→ **The problem**:
Your reply must be one number: the count of lines in the data below that contain "validation".

→ **Available records**:
━━━━━━━━

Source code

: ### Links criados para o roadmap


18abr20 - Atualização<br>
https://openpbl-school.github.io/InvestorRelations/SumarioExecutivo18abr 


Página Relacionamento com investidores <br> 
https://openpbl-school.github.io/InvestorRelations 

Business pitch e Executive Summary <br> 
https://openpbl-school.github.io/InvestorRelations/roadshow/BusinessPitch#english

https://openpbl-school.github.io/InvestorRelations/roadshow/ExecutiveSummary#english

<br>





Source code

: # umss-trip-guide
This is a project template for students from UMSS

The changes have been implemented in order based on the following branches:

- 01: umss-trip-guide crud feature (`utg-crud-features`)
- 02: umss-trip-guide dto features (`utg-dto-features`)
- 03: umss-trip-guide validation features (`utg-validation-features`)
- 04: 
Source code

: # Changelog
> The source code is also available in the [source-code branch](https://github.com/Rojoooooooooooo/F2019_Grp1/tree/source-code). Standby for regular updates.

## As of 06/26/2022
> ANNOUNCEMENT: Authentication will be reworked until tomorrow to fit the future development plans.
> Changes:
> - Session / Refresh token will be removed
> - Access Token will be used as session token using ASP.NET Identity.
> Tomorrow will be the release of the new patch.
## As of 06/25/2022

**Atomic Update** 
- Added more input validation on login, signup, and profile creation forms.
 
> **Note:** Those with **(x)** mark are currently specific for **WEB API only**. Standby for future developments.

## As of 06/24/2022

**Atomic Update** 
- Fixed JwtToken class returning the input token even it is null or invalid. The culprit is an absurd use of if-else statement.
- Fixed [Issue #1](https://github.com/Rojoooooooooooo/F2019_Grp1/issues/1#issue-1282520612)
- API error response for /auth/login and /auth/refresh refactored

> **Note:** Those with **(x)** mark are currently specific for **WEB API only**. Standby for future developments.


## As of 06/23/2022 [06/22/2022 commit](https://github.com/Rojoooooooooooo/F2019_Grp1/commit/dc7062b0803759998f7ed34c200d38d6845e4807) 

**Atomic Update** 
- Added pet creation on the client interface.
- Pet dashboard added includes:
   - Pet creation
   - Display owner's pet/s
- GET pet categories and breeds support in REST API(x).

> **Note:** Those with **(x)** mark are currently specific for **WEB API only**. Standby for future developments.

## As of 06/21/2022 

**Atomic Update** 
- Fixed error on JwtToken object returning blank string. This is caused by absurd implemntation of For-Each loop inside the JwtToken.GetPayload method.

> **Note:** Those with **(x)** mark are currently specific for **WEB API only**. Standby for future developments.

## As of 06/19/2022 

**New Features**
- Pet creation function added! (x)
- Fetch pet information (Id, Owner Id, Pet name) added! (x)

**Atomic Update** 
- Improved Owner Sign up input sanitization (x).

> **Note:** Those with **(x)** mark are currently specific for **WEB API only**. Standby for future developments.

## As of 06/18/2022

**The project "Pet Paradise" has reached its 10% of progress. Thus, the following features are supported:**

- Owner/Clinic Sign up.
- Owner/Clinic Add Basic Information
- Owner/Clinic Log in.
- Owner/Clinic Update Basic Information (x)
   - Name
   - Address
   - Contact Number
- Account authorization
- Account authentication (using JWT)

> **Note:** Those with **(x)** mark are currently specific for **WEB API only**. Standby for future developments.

━━━━━━━━

→ **Answer for this exercise**:
2